Servidores querem que o governo cumpra os acordos já firmados

Assessoria


Servidores querem que o governo cumpra os acordos já firmados
O presidente do Sindicato dos Servidores Públicos Federais (SINDSEF), Herclus Coelho, declarou que os servidores do executivo federal ameaçam entrar em greve se o governo não cumprir os acordos firmados com a categoria. Os funcionários públicos acreditam que o governo está recuando no cumprimento de acordos salariais e compromissos já assumidos, como a equiparação de tabelas de remuneração e reajuste do tíquete-alimentação, já apelidado de vale-coxinha. A pressão tem uma justificativa. Todos os gastos previstos para 2010 têm que constar da Lei Orçamentária Anual (LOA) e o prazo para o governo enviar o documento ao Congresso Nacional termina dia 31.

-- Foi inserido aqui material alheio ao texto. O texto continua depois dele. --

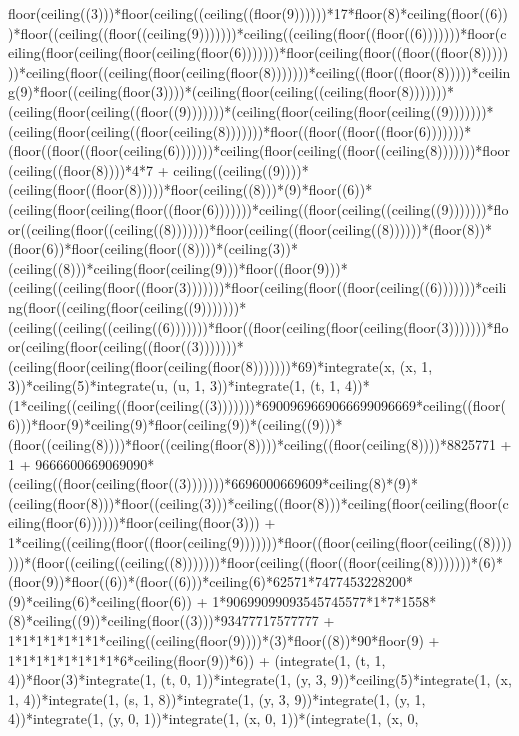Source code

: floor(ceiling((3)))*floor(ceiling((ceiling((floor(9))))))*17*floor(8)*ceiling(floor((6)))*floor((ceiling((floor((ceiling(9)))))))*ceiling((ceiling(floor((floor((6)))))))*floor(ceiling(floor(ceiling(floor(ceiling(floor(6)))))))*floor(ceiling(floor((floor((floor(8)))))))*ceiling(floor((ceiling(floor(ceiling(floor(8)))))))*ceiling((floor((floor(8)))))*ceiling(9)*floor((ceiling(floor(3))))*(ceiling(floor(ceiling((ceiling(floor(8)))))))*(ceiling(floor(ceiling((floor((9)))))))*(ceiling(floor(ceiling(floor(ceiling((9)))))))*(ceiling(floor(ceiling((floor(ceiling(8)))))))*floor((floor((floor((floor(6)))))))*(floor((floor((floor(ceiling(6)))))))*ceiling(floor(ceiling((floor((ceiling(8)))))))*floor(ceiling((floor(8))))*4*7 + ceiling((ceiling((9))))*(ceiling(floor((floor(8)))))*floor(ceiling((8)))*(9)*floor((6))*(ceiling(floor(ceiling(floor((floor(6)))))))*ceiling((floor(ceiling((ceiling((9)))))))*floor((ceiling(floor((ceiling((8)))))))*floor(ceiling((floor(ceiling((8))))))*(floor(8))*(floor(6))*floor(ceiling(floor((8))))*(ceiling(3))*(ceiling((8)))*ceiling(floor(ceiling(9)))*floor((floor(9)))*(ceiling((ceiling(floor((floor(3)))))))*floor(ceiling(floor((floor(ceiling((6)))))))*ceiling(floor((ceiling(floor(ceiling((9)))))))*(ceiling((ceiling((ceiling((6)))))))*floor((floor(ceiling(floor(ceiling(floor(3)))))))*floor(ceiling(floor(ceiling((floor((3)))))))*(ceiling(floor(ceiling(floor(ceiling(floor(8)))))))*69)*integrate(x, (x, 1, 3))*ceiling(5)*integrate(u, (u, 1, 3))*integrate(1, (t, 1, 4))*(1*ceiling((ceiling((floor(ceiling((3)))))))*6900969669066699096669*ceiling((floor(6)))*floor(9)*ceiling(9)*floor(ceiling(9))*(ceiling((9)))*(floor((ceiling(8))))*floor((ceiling(floor(8))))*ceiling((floor(ceiling(8))))*8825771 + 1 + 9666600669069090*(ceiling((floor(ceiling(floor((3)))))))*6696000669609*ceiling(8)*(9)*(ceiling(floor(8)))*floor((ceiling(3)))*ceiling((floor(8)))*ceiling(floor(ceiling(floor(ceiling(floor(6))))))*floor(ceiling(floor(3))) + 1*ceiling((ceiling(floor((floor(ceiling(9)))))))*floor((floor(ceiling(floor(ceiling((8)))))))*(floor((ceiling((ceiling((8)))))))*floor(ceiling((floor((floor(ceiling(8)))))))*(6)*(floor(9))*floor((6))*(floor((6)))*ceiling(6)*62571*7477453228200*(9)*ceiling(6)*ceiling(floor(6)) + 1*90699099093545745577*1*7*1558*(8)*ceiling((9))*ceiling(floor((3)))*93477717577777 + 1*1*1*1*1*1*1*ceiling((ceiling(floor(9))))*(3)*floor((8))*90*floor(9) + 1*1*1*1*1*1*1*1*6*ceiling(floor(9))*6)) + (integrate(1, (t, 1, 4))*floor(3)*integrate(1, (t, 0, 1))*integrate(1, (y, 3, 9))*ceiling(5)*integrate(1, (x, 1, 4))*integrate(1, (s, 1, 8))*integrate(1, (y, 3, 9))*integrate(1, (y, 1, 4))*integrate(1, (y, 0, 1))*integrate(1, (x, 0, 1))*(integrate(1, (x, 0,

A possibilidade de paralisação dominou a manifestação promovida anteontem, na Esplanada dos Ministérios, que reuniu mais de mil servidores. Parados em frente ao Ministério do Planejamento, eles exigiam serem recebidos pelo ministro Paulo Bernardo. Como ele estava no Rio de Janeiro, uma reunião foi agendada para hoje, com o secretário-executivo da pasta, João Bernardo. Na ocasião, os servidores vão apresentar um levantamento com todas as demandas que ainda faltam ser atendidas pelo governo.

Segundo Herclus, o governo tem alegado queda na arrecadação para a mudança de postura, incluindo a alteração nas tabelas salariais de 2010, além de adiar “indefinitivamente a discussão sobre a implementação de prometidos planos de carreira”.

Clareza

O sindicalista disse que, por se tratar de várias categorias, não tem como precisar um ajuste médio ou linear para os servidores. Reclamou da falta de clareza no que diz respeito à lógica das correções salariais e das tabelas de remuneração dos servidores, que segundo ele traz grandes distorções.

Os manifestantes reclamam também do auxílio-alimentação, que varia de R$ 130 a R$ 161. No Judiciário e no Legislativo o valor chega a quase R$ 700. Ele disse que já sabe de antemão que as reivindicações dos empregados do Dnit, DNPM e Ibama estão parcialmente atendidas. Outros, como o pessoal dos Ministérios da Justiça e do Trabalho e Emprego e Funai, não sabem se serão beneficiados. “Nós vamos para a greve nacional. Nós já estamos cansados de ser enrolados”, disse a servidora Maria Aparecida Silva Rodrigues, do Sindsef.